Students at West Sechelt Elementary School may be closer to getting out of portables and into a permanent building now that the Ministry of Education has invited the district to move forward to the second stage of the expansion project funding request process. “It’s encouraging that we’ve at least been asked to proceed to the next stage,” said Nicholas Weswick, secretary-treasurer for School District No. 46 (SD46). “The West Sechelt expansion has been number one [priority] in our capital plan for a number of years.”

At last week’s SD46 board meeting, Weswick announced the Ministry of Education has asked the district to submit a more detailed proposal, outlining need, costs, risks and benefits, engineering, design, permit requirements, environmental requirements and other factors affecting the project’s scope, schedule and budget.

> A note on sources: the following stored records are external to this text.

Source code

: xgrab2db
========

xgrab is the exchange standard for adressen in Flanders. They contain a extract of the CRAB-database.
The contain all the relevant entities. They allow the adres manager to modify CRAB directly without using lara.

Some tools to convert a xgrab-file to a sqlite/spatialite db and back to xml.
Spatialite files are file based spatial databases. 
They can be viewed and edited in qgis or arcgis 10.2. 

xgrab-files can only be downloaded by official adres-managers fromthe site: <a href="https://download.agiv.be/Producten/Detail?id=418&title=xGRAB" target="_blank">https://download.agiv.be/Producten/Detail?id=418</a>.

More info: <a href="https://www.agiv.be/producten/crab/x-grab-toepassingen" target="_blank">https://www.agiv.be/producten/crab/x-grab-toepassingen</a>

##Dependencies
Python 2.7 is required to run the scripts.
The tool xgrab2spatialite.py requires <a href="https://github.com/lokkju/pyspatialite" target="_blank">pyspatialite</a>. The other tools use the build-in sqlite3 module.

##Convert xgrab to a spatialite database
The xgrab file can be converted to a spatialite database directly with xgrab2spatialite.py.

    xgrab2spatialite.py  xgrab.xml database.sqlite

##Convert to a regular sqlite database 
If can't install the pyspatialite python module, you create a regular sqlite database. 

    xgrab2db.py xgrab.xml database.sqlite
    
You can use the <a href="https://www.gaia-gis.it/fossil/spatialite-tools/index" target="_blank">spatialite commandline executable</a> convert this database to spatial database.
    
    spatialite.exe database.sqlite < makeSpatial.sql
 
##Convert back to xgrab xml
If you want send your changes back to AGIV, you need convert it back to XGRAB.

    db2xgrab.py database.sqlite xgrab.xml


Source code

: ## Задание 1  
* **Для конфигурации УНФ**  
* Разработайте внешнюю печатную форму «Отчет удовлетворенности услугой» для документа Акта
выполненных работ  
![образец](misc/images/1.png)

For several years the district has been asking for capital funds to expand the overcrowded school, which has seen enrolment increase beyond the capacity of the permanent building, with classrooms spilling into more than four portables on the property. A fifth portable is expected to arrive within the next week.

To deal with the growth, the district reduced the catchment area in 2014 to ease enrolment rates, and shortly after the district put in a request to expand the school to add between four to six classrooms.

The recently requested project definition report will give the district a better idea of different options for site mapping, since expanding the school will require it to encroach on school property currently used for other purposes. A request for more parking might also be included in the detailed proposal. The deadline for the report is October and Weswick said parents with children enrolled at the school will also be consulted as part of the process.

District staff have “ball parked” the project to cost between $2.5 and $3 million. “We did put that number in our capital plan, but at this point it’s really a rough estimate,” said Weswick.

Once submitted, the Ministry of Education’s capital department will consider the proposal, and if successful, pending its priority in the list of applications from all districts and provincial treasury approval, it could receive capital through a project funding agreement.

Other schools in the district have recently received funding approval for smaller capital projects. Roberts Creek Elementary will get $750,000 for boiler upgrades and $800,000 will go to Cedar Grove Elementary for a boiler replacement and an air handling unit.